Per offrire una sintesi della struttura delle disuguaglianze la seguente tabella mostra le circostanze che caratterizzano il tipo sociale più povero e il più ricco per i vari anni ed aree geografiche. L’identificazione del tipo più ricco e più povero si basa sul reddito medio specifico del tipo nel singolo anno e area geografica. Le caratteristiche scritte in corsivo non sono uniformi in tutto il gruppo ma risultano essere quelle che ricorrono maggiormente. Attraverso i vari anni ed aree geografiche i tipi più poveri risultano essere donne giovani e di origine extra-comunitaria, con genitori poco istruiti, e inseriti in nuclei familiari in cui la madre risultava non lavorare. Passando ai tipi più ricchi per reddito da lavoro si nota che sono uomini di origine italiana delle coorti meno giovani e con livello medio alto di istruzione per entrambi i genitori. Non cambia la maggior presenza di madri non lavoratrici anche fra i tipi più ricchi. L’incidenza dei contratti a termine è notevole fra i tipi più poveri e presenta dinamiche differenti fra Sud, dove è in crescita, e resto d’Italia, dove invece si è ridotta dal 2011 al 2019. Dunque emerge come il genere, il paese d’origine e le coorti di appartenenza siano i fattori maggiormente rilevanti nel determinare le disuguaglianze di opportunità nelle chance lavorative.
La figura 3 mostra le disuguaglianze di opportunità misurate con l’indice di Gini (figura a destra), in confronto alle disuguaglianze totali tra gli individui nella stessa area geografica e nello stesso anno di riferimento (figura a sinistra).

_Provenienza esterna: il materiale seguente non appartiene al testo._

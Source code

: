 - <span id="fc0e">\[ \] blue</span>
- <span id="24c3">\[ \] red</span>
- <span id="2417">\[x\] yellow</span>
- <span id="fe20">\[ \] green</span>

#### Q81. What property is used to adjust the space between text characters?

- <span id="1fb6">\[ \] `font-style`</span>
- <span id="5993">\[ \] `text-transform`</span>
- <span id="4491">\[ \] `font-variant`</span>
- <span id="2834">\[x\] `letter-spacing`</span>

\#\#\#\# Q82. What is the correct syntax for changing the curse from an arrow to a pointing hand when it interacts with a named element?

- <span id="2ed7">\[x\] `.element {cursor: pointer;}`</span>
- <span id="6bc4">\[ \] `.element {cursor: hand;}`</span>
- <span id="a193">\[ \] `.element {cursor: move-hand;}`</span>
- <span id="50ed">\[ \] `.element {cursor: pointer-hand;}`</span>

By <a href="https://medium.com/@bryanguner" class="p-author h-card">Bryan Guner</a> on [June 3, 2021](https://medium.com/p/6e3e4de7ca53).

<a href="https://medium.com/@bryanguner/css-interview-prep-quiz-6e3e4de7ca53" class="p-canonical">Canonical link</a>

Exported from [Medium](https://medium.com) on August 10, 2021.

La figura mostra chiare differenze territoriali nelle disuguaglianze di reddito totali, che sono maggiori nel Sud e nelle Isole. Differentemente, quando ci concentriamo sulle disuguaglianze di opportunità assolute nei redditi da lavoro, esse appiano simili in media su tutto il territorio italiano e nel complesso stabili tra il 2005 e il 2019. L’IOp si attesta dunque fra il 40 ed il 50% delle disuguaglianze totali. Più in generale, le condizioni lavorative in Italia mostrano una situazione di redditi stagnanti e alta incertezza nelle possibilità contrattuali, con una notevole disparità tra il Sud e il resto del paese, nonché una differenza generazionale che colpisce maggiormente i giovani.